→ **RECORDS TO PROCESS**
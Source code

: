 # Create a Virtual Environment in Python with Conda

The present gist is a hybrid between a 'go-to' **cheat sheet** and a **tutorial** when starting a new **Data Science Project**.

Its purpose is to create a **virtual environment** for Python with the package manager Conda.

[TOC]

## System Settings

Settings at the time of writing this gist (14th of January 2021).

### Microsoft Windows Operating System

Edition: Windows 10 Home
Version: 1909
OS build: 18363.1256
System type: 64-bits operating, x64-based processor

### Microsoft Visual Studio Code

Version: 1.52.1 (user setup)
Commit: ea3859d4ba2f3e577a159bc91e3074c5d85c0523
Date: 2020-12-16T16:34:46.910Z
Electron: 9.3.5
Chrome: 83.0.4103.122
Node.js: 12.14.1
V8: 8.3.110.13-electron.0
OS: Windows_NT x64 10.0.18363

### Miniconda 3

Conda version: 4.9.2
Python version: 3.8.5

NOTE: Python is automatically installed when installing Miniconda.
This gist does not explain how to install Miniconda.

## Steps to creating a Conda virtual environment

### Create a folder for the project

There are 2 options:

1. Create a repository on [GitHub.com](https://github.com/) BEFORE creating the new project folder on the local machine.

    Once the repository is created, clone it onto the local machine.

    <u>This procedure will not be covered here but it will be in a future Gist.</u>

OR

→ **ACTIVITY**
Look above for the line that holds "1. Create a", then copy it and each line after it exactly, through the last line of the data.

→ **WRITTEN ANSWER**
1. Create a repository on [GitHub.com](https://github.com/) BEFORE creating the new project folder on the local machine.

    Once the repository is created, clone it onto the local machine.

    <u>This procedure will not be covered here but it will be in a future Gist.</u>

OR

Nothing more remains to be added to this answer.